Supplied entries:
╭──

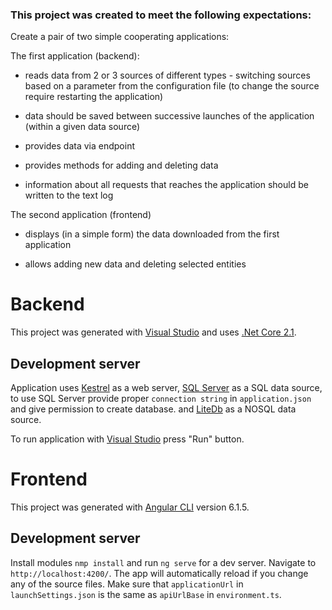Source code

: ### This project was created to meet the following expectations:
Create a pair of two simple cooperating applications:

The first application (backend):
- reads data from 2 or 3 sources of different types - switching sources based on a parameter from the configuration file (to change the source require restarting the application)

- data should be saved between successive launches of the application (within a given data source)

- provides data via endpoint

- provides methods for adding and deleting data

- information about all requests that reaches the application should be written to the text log

The second application (frontend)
- displays (in a simple form) the data downloaded from the first application

- allows adding new data and deleting selected entities

# Backend

This project was generated with [Visual Studio](https://www.visualstudio.com/en-us/downloads/) and uses [.Net Core 2.1](https://github.com/dotnet/core).

## Development server

Application uses [Kestrel](https://docs.microsoft.com/en-us/aspnet/core/fundamentals/servers/?tabs=aspnetcore2x#kestrel) as a web server, [SQL Server](https://www.microsoft.com/en-us/sql-server/sql-server-downloads) as a SQL data source, to use SQL Server provide proper `connection string` in `application.json` and give permission to create database.
and [LiteDb](http://www.litedb.org/) as a NOSQL data source.

To run application with [Visual Studio](https://www.visualstudio.com/en-us/downloads/) press "Run" button. 

# Frontend

This project was generated with [Angular CLI](https://github.com/angular/angular-cli) version 6.1.5.

## Development server

Install modules `nmp install` and run `ng serve` for a dev server. Navigate to `http://localhost:4200/`. The app will automatically reload if you change any of the source files. Make sure that `applicationUrl` in `launchSettings.json` is the same as `apiUrlBase` in `environment.ts`.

╰──

Aim of the task:
All of the material above is to be retyped exactly, with no pictures included.

Exercise output:
Source code

: ### This project was created to meet the following expectations:
Create a pair of two simple cooperating applications:

The first application (backend):
- reads data from 2 or 3 sources of different types - switching sources based on a parameter from the configuration file (to change the source require restarting the application)

- data should be saved between successive launches of the application (within a given data source)

- provides data via endpoint

- provides methods for adding and deleting data

- information about all requests that reaches the application should be written to the text log

The second application (frontend)
- displays (in a simple form) the data downloaded from the first application

- allows adding new data and deleting selected entities

# Backend

This project was generated with [Visual Studio](https://www.visualstudio.com/en-us/downloads/) and uses [.Net Core 2.1](https://github.com/dotnet/core).

## Development server

Application uses [Kestrel](https://docs.microsoft.com/en-us/aspnet/core/fundamentals/servers/?tabs=aspnetcore2x#kestrel) as a web server, [SQL Server](https://www.microsoft.com/en-us/sql-server/sql-server-downloads) as a SQL data source, to use SQL Server provide proper `connection string` in `application.json` and give permission to create database.
and [LiteDb](http://www.litedb.org/) as a NOSQL data source.

To run application with [Visual Studio](https://www.visualstudio.com/en-us/downloads/) press "Run" button. 

# Frontend

This project was generated with [Angular CLI](https://github.com/angular/angular-cli) version 6.1.5.

## Development server

Install modules `nmp install` and run `ng serve` for a dev server. Navigate to `http://localhost:4200/`. The app will automatically reload if you change any of the source files. Make sure that `applicationUrl` in `launchSettings.json` is the same as `apiUrlBase` in `environment.ts`.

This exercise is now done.